Diante dessa questão estão todos os Poderes. Mas a Câmara, em particular, está bem próxima de uma oportunidade de começar o processo de regeneração.
É na próxima terça-feira, quando o plenário deverá votar as medidas restritivas ao uso das passagens aéreas: proibição de emissão de bilhetes para terceiros, redução de 20% no valor das cotas, fim da acumulação de créditos, divulgação dos gastos na internet e autorização de voos internacionais só para viagens de trabalho.
O presidente da Câmara, a maioria da Mesa Diretora, alguns líderes de bancadas e algumas dezenas de deputados já compreenderam que a batalha da opinião pública está perdida. Sentiram também a força da reação interna e perceberam que se forem vencidos por ela a perda será irrecuperável.

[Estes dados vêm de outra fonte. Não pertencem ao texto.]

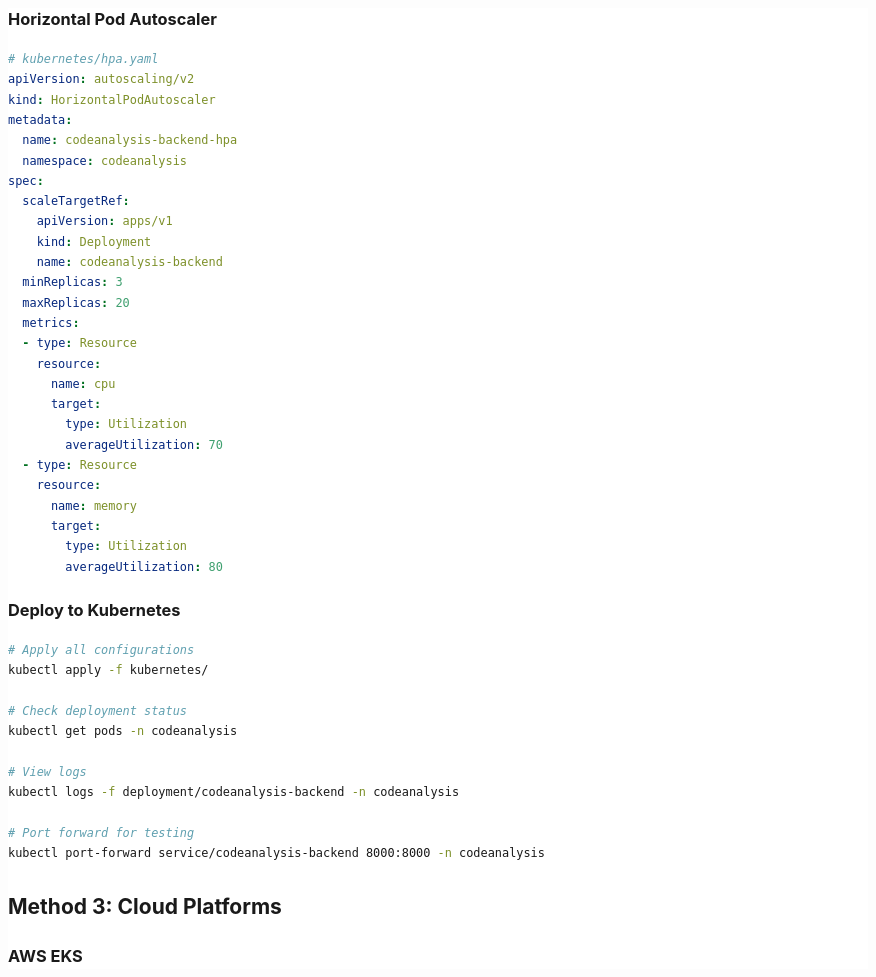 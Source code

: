 ### Horizontal Pod Autoscaler

```yaml
# kubernetes/hpa.yaml
apiVersion: autoscaling/v2
kind: HorizontalPodAutoscaler
metadata:
  name: codeanalysis-backend-hpa
  namespace: codeanalysis
spec:
  scaleTargetRef:
    apiVersion: apps/v1
    kind: Deployment
    name: codeanalysis-backend
  minReplicas: 3
  maxReplicas: 20
  metrics:
  - type: Resource
    resource:
      name: cpu
      target:
        type: Utilization
        averageUtilization: 70
  - type: Resource
    resource:
      name: memory
      target:
        type: Utilization
        averageUtilization: 80
```

### Deploy to Kubernetes

```bash
# Apply all configurations
kubectl apply -f kubernetes/

# Check deployment status
kubectl get pods -n codeanalysis

# View logs
kubectl logs -f deployment/codeanalysis-backend -n codeanalysis

# Port forward for testing
kubectl port-forward service/codeanalysis-backend 8000:8000 -n codeanalysis
```

## Method 3: Cloud Platforms

### AWS EKS

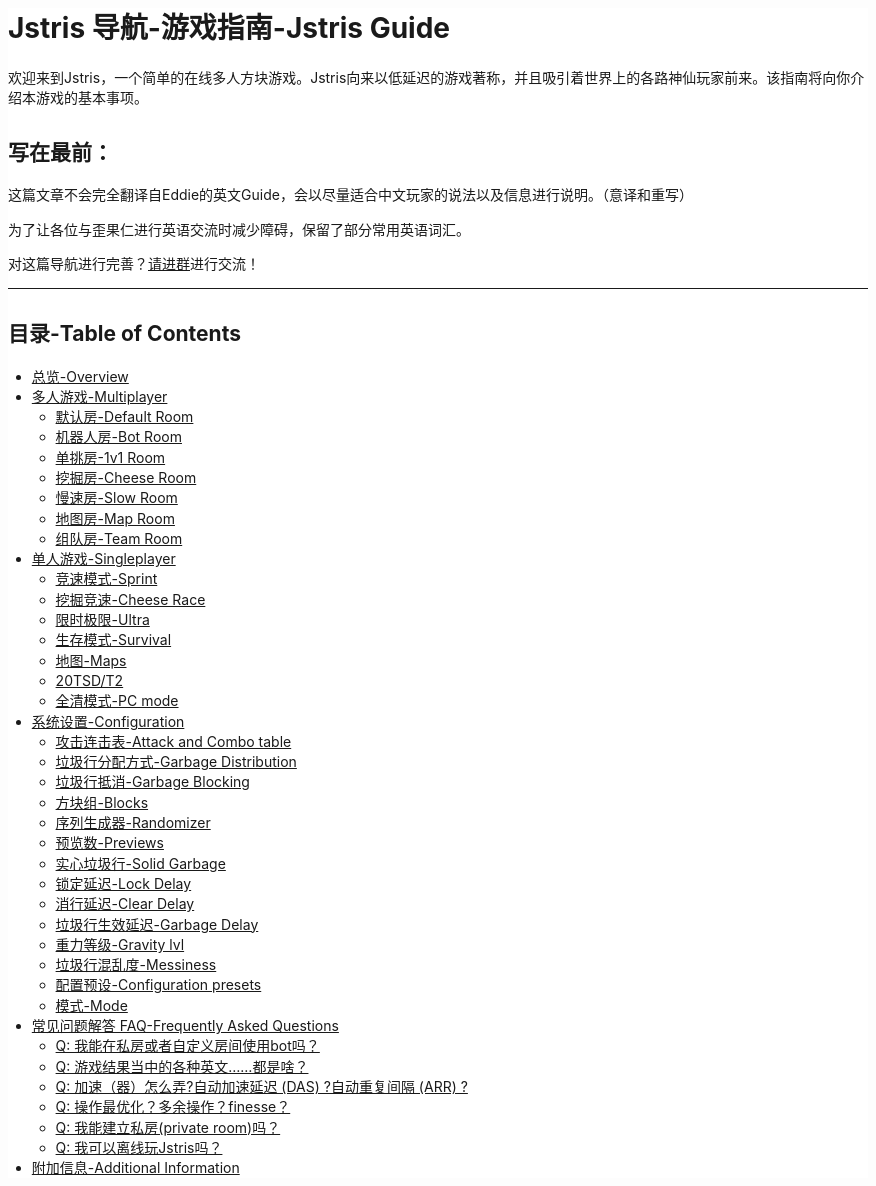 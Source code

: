 # Jstris 导航-游戏指南-Jstris Guide

欢迎来到Jstris，一个简单的在线多人方块游戏。Jstris向来以低延迟的游戏著称，并且吸引着世界上的各路神仙玩家前来。该指南将向你介绍本游戏的基本事项。

## 写在最前：
这篇文章不会完全翻译自Eddie的英文Guide，会以尽量适合中文玩家的说法以及信息进行说明。（意译和重写）

为了让各位与歪果仁进行英语交流时减少障碍，保留了部分常用英语词汇。

对这篇导航进行完善？[请进群](https://jq.qq.com/?_wv=1027&k=58mxfPJ)进行交流！

- - -


## **目录-Table of Contents**

- [总览-Overview](#总览-overview)
- [多人游戏-Multiplayer](#多人游戏-multiplayer)
  - [默认房-Default Room](#默认房-default-room)
  - [机器人房-Bot Room](#机器人房-bot-room)
  - [单挑房-1v1 Room](#单挑房-1v1-room)
  - [挖掘房-Cheese Room](#挖掘房-cheese-room)
  - [慢速房-Slow Room](#慢速房-slow-room)
  - [地图房-Map Room](#地图房-map-room)
  - [组队房-Team Room](#组队房-team-room)
- [单人游戏-Singleplayer](#单人游戏-singleplayer)
  - [竞速模式-Sprint](#竞速模式-sprint)
  - [挖掘竞速-Cheese Race](#挖掘竞速-cheese-race)
  - [限时极限-Ultra](#限时极限-ultra)
  - [生存模式-Survival](#生存模式-survival)
  - [地图-Maps](#地图-maps)
  - [20TSD/T2](#20TSDT2)
  - [全清模式-PC mode](#全清模式-PC-mode)
- [系统设置-Configuration](#系统设置-configuration)
  - [攻击连击表-Attack and Combo table](#攻击连击表-attack-and-combo-table)
  - [垃圾行分配方式-Garbage Distribution](#垃圾行分配方式-garbage-distribution)
  - [垃圾行抵消-Garbage Blocking](#垃圾行抵消-garbage-blocking)  
  - [方块组-Blocks](#方块组-blocks)
  - [序列生成器-Randomizer](#序列生成器-randomizer)
  - [预览数-Previews](#预览数-previews)
  - [实心垃圾行-Solid Garbage](#实心垃圾行-solid-garbage)
  - [锁定延迟-Lock Delay](#锁定延迟-lock-delay)
  - [消行延迟-Clear Delay](#消行延迟-clear-delay)
  - [垃圾行生效延迟-Garbage Delay](#垃圾行生效延迟-garbage-delay)
  - [重力等级-Gravity lvl](#重力等级-gravity-lvl)
  - [垃圾行混乱度-Messiness](#垃圾行混乱度-messiness)
  - [配置预设-Configuration presets](#配置预设-configuration-presets)
  - [模式-Mode](#模式-mode)
- [常见问题解答 FAQ-Frequently Asked Questions](#常见问题解答-faq)
  - [Q: 我能在私房或者自定义房间使用bot吗？](#q-我能在私房或者自定义房间使用bot吗)
  - [Q: 游戏结果当中的各种英文……都是啥？](#q-游戏结果当中的各种英文都是啥)
  - [Q: 加速（器）怎么弄?自动加速延迟 (DAS) ?自动重复间隔 (ARR) ?](#q-加速器怎么弄自动加速延迟das自动重复间隔arr)
  - [Q: 操作最优化？多余操作？finesse？](#q-操作最优化多余操作finesse)
  - [Q: 我能建立私房(private room)吗？](#q-我能建立私房-private-room-吗)
  - [Q: 我可以离线玩Jstris吗？](#q-我可以离线玩jstris吗)
- [附加信息-Additional Information](#附加信息-additional-information)
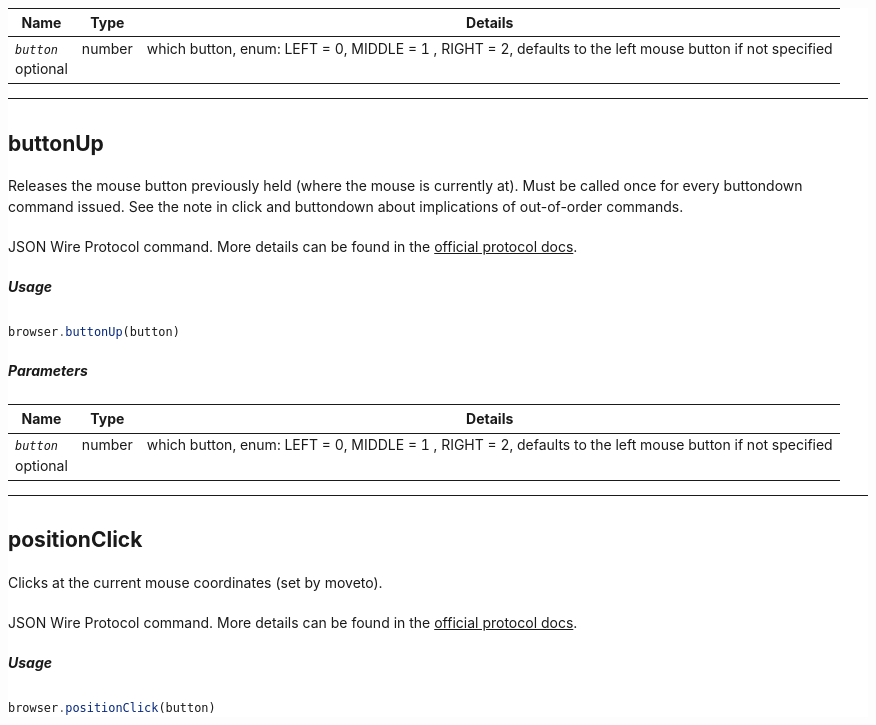 | Name | Type | Details |
| ---- | ---- | ------- |
| <code><var>button</var></code><br /><span class="label labelWarning">optional</span> | number | which button, enum: LEFT = 0, MIDDLE = 1 , RIGHT = 2, defaults to the left mouse button if not specified |











---

## buttonUp


Releases the mouse button previously held (where the mouse is currently at). Must be called once for every buttondown command issued. See the note in click and buttondown about implications of out-of-order commands.<br /><br />JSON Wire Protocol command. More details can be found in the [official protocol docs](https://github.com/SeleniumHQ/selenium/wiki/JsonWireProtocol#sessionsessionidbuttonup).

##### Usage

```js
browser.buttonUp(button)
```


##### Parameters

| Name | Type | Details |
| ---- | ---- | ------- |
| <code><var>button</var></code><br /><span class="label labelWarning">optional</span> | number | which button, enum: LEFT = 0, MIDDLE = 1 , RIGHT = 2, defaults to the left mouse button if not specified |











---

## positionClick


Clicks at the current mouse coordinates (set by moveto).<br /><br />JSON Wire Protocol command. More details can be found in the [official protocol docs](https://github.com/SeleniumHQ/selenium/wiki/JsonWireProtocol#sessionsessionidclick).

##### Usage

```js
browser.positionClick(button)
```
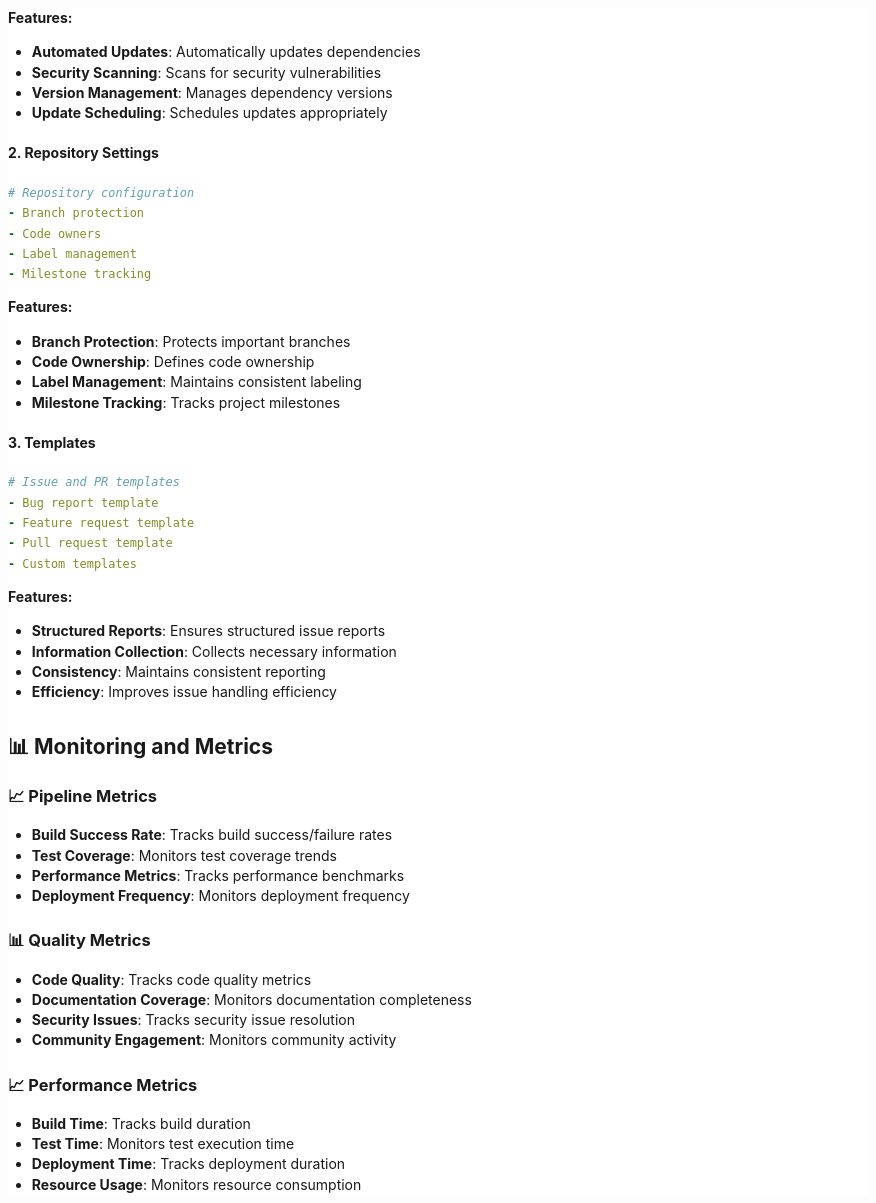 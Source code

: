 **Features:**
- **Automated Updates**: Automatically updates dependencies
- **Security Scanning**: Scans for security vulnerabilities
- **Version Management**: Manages dependency versions
- **Update Scheduling**: Schedules updates appropriately

#### 2. Repository Settings
```yaml
# Repository configuration
- Branch protection
- Code owners
- Label management
- Milestone tracking
```

**Features:**
- **Branch Protection**: Protects important branches
- **Code Ownership**: Defines code ownership
- **Label Management**: Maintains consistent labeling
- **Milestone Tracking**: Tracks project milestones

#### 3. Templates
```yaml
# Issue and PR templates
- Bug report template
- Feature request template
- Pull request template
- Custom templates
```

**Features:**
- **Structured Reports**: Ensures structured issue reports
- **Information Collection**: Collects necessary information
- **Consistency**: Maintains consistent reporting
- **Efficiency**: Improves issue handling efficiency

## 📊 Monitoring and Metrics

### 📈 Pipeline Metrics
- **Build Success Rate**: Tracks build success/failure rates
- **Test Coverage**: Monitors test coverage trends
- **Performance Metrics**: Tracks performance benchmarks
- **Deployment Frequency**: Monitors deployment frequency

### 📊 Quality Metrics
- **Code Quality**: Tracks code quality metrics
- **Documentation Coverage**: Monitors documentation completeness
- **Security Issues**: Tracks security issue resolution
- **Community Engagement**: Monitors community activity

### 📈 Performance Metrics
- **Build Time**: Tracks build duration
- **Test Time**: Monitors test execution time
- **Deployment Time**: Tracks deployment duration
- **Resource Usage**: Monitors resource consumption
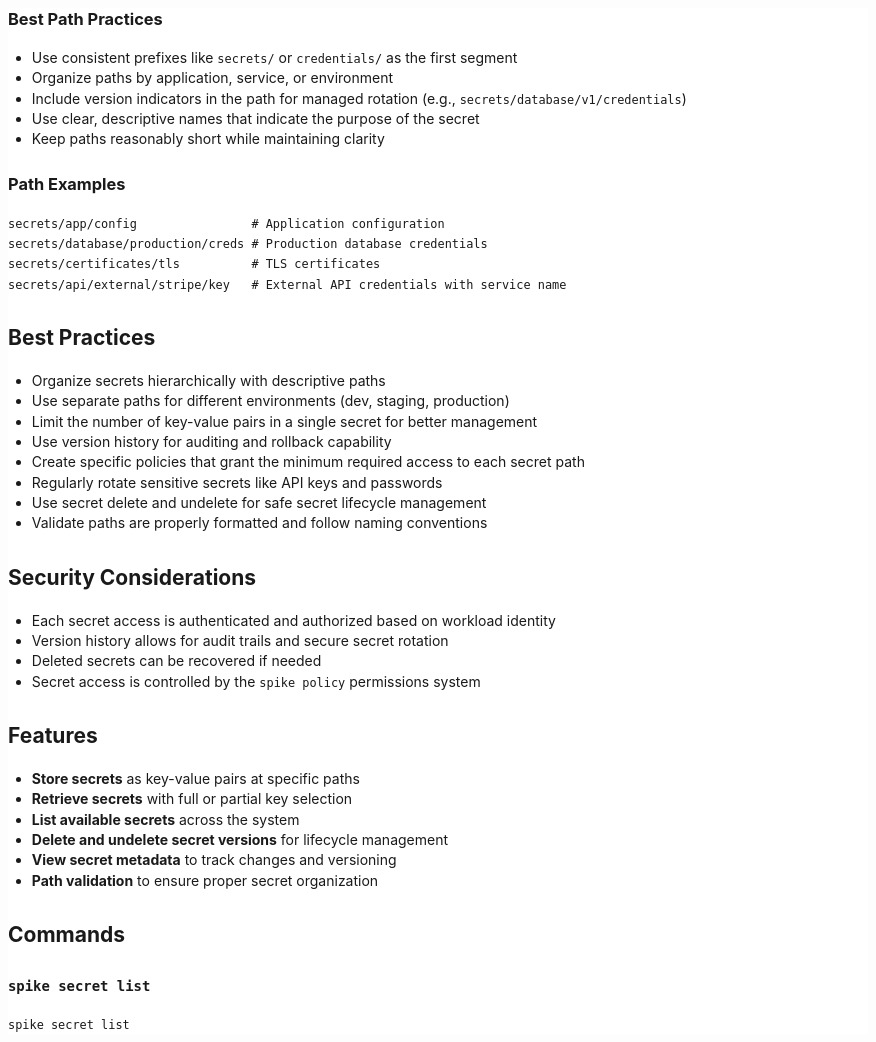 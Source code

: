 ### Best Path Practices

* Use consistent prefixes like `secrets/` or `credentials/` as the first segment
* Organize paths by application, service, or environment
* Include version indicators in the path for managed rotation (e.g., `secrets/database/v1/credentials`)
* Use clear, descriptive names that indicate the purpose of the secret
* Keep paths reasonably short while maintaining clarity

### Path Examples

```
secrets/app/config                # Application configuration
secrets/database/production/creds # Production database credentials
secrets/certificates/tls          # TLS certificates
secrets/api/external/stripe/key   # External API credentials with service name
```

## Best Practices

* Organize secrets hierarchically with descriptive paths
* Use separate paths for different environments (dev, staging, production)
* Limit the number of key-value pairs in a single secret for better management
* Use version history for auditing and rollback capability
* Create specific policies that grant the minimum required access to each secret path
* Regularly rotate sensitive secrets like API keys and passwords
* Use secret delete and undelete for safe secret lifecycle management
* Validate paths are properly formatted and follow naming conventions

## Security Considerations

* Each secret access is authenticated and authorized based on workload identity
* Version history allows for audit trails and secure secret rotation
* Deleted secrets can be recovered if needed
* Secret access is controlled by the `spike policy` permissions system

## Features

* **Store secrets** as key-value pairs at specific paths
* **Retrieve secrets** with full or partial key selection
* **List available secrets** across the system
* **Delete and undelete secret versions** for lifecycle management
* **View secret metadata** to track changes and versioning
* **Path validation** to ensure proper secret organization

## Commands

### `spike secret list`

```bash
spike secret list
```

A votação de terça-feira é simbólica e importante porque representa a última oportunidade de os deputados começarem a tirar a Câmara do fundo do poço. Se o projeto for rejeitado ou alterado de forma a assegurar a manutenção de práticas de favorecimento indevido, a Casa terá queimado a raspa do tacho do pouco crédito que lhe resta.
Ficará no osso, exposta ao sol e ao sereno. Indefensável. A cúpula (chamemos assim todos os que compartilham dessa compreensão), desta vez tentará de todos os meios e modos evitar o desastre. Inclusive porque são os parlamentares mais expostos ao escrutínio da opinião pública os que têm mais a perder, a começar pelo presidente Michel Temer.
Só que a contrapressão de quem ou já não tem nome algum a zelar ou prefere perder a reputação a abrir mão de privilégios não é de forma alguma desprezível. Prova disso deu-se durante a semana, quando a Mesa decidiu baixar as restrições por ato normativo e, recebida com agressividade pelo plenário, foi obrigada a levar as medidas à votação.
Essa maioria, evidentemente, não está disposta a concordar com os limites e tentará apresentar emendas ao projeto de resolução a fim de deixar brechas que pelo menos autorizem o repasse de passagens a familiares mais próximos.
Prevalecendo o conceito da “sagrada família”, a situação permanecerá a mesma de antes. Maquiada, porém inalterada no que tange ao princípio da impessoalidade na administração pública.
Todas as outras restrições perdem a validade. Esse tipo de coisa ou se faz para valer ou não se faz. Se tentar embromar, acomodar interesses, ceder a este ou àquele argumento individual, a Câmara estará liquidada em sua já reduzida credibilidade.
Estará dizendo mais uma vez à sociedade que as regras que valem para o cidadão que elege não valem para o eleito. Estará informando ao público que na obrigatoriedade do voto se inclui a obrigação de administrar o bem-estar pessoal/familiar do parlamentar. É demais.
Já bastam as anistias em série concedidas a todas as transgressões cometidas, um evidente abuso do poder de legislar pela instituição da impunidade em causa própria.
CASA DE FERREIRO
Por intermédio do ministro das Relações Institucionais, o presidente Luiz Inácio da Silva falou pouco, mas falou bem quando pediu o fim da farra das passagens no Congresso “porque o cidadão comum não tem como compreender, por mais que existam explicações”.
Estaria mais bem posicionado na condição de porta-voz da cobrança se cobrasse também o acerto de várias contas em aberto do Poder Executivo no quesito probidade. Da conclusão do inquérito de Waldomiro Diniz, à autoria do grampo no telefone do presidente do Supremo, passando pela origem do dinheiro da compra de dossiê eleitoral e, claro, pela formação da maioria parlamentar sob critérios bastante representativos “disso tudo que está aí”.